Vous ne serez pas blessé, mon ami, vous si poétique de votre nature, de ce que j’ai regardé ici par les yeux de la Genèse, plutôt que par ceux du naturaliste. La première voit dans un acte spontané ce que les autres découvrent dans une succession de moments, et cependant ils voient la même réalité. J’ai éprouvé un plaisir particulier à reconnaître, parmi les végétaux de la forêt primitive, plusieurs plantes que je considérais comme des exemplaires rares en me promenant avec vous dans le jardin botanique de Copenhague. Je me souviens surtout du tulipier, du palmier éventail ou palmette, qui font partie des végétaux indigènes des États américains du Sud.

Si, dans les États du Nord, la vie est une grande épopée didactique, elle est dans le Sud une romance d’une beauté pittoresque infinie, quoique l’esclavage et les déserts de sable y aient leur place et fassent partie de la vie romantique de ces États.

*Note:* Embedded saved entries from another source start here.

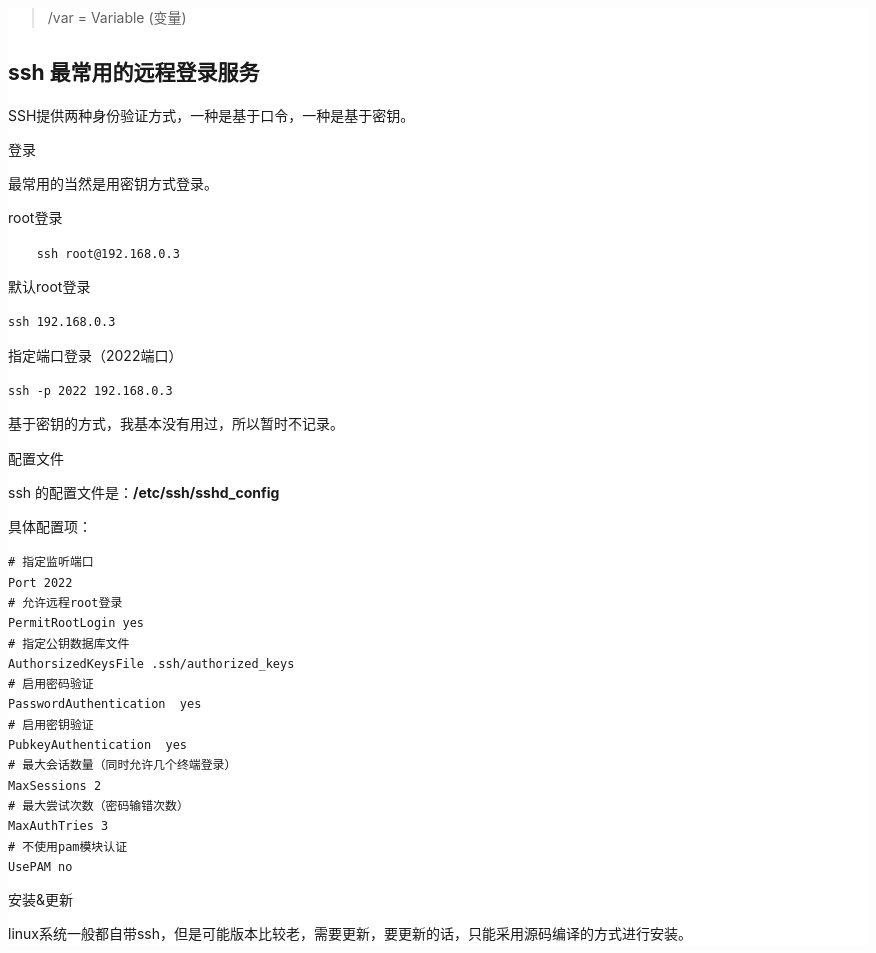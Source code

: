 >
> /var = Variable (变量)

## ssh 最常用的远程登录服务

SSH提供两种身份验证方式，一种是基于口令，一种是基于密钥。

登录

最常用的当然是用密钥方式登录。

root登录

```shell
	ssh root@192.168.0.3 
```

默认root登录

```shell
ssh 192.168.0.3	
```

指定端口登录（2022端口）

```shell
ssh -p 2022 192.168.0.3
```

基于密钥的方式，我基本没有用过，所以暂时不记录。

配置文件

ssh 的配置文件是：**/etc/ssh/sshd_config**

具体配置项：

```shell
# 指定监听端口
Port 2022
# 允许远程root登录
PermitRootLogin yes
# 指定公钥数据库文件
AuthorsizedKeysFile .ssh/authorized_keys
# 启用密码验证
PasswordAuthentication  yes
# 启用密钥验证
PubkeyAuthentication  yes
# 最大会话数量（同时允许几个终端登录）
MaxSessions 2
# 最大尝试次数（密码输错次数）
MaxAuthTries 3
# 不使用pam模块认证
UsePAM no
```

安装&更新

linux系统一般都自带ssh，但是可能版本比较老，需要更新，要更新的话，只能采用源码编译的方式进行安装。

Les nègres, avec leur nature énigmatique, leurs chants, leurs fêtes religieuses ; les villes remplies de bosquets d’orangers, les terrasses parées de chêvrefeuille et de roses que l’hiver ne vient pas faner, à l’entour desquels voltigent les colibris, et qui protégent contre un soleil ardent des femmes belles et pâles ; les mouches luisantes que l’on voit la nuit ; les forêts de pins où les azalées se tiennent telles que des anges de lumière entre les arbres sombres, où chantent les merles, l’oiseau aux cent langues ; et beaucoup d’autres productions spéciales de ces États, — le coton, le riz, leur culture et leur population mélangée, font partie de la vie romantique de ces États.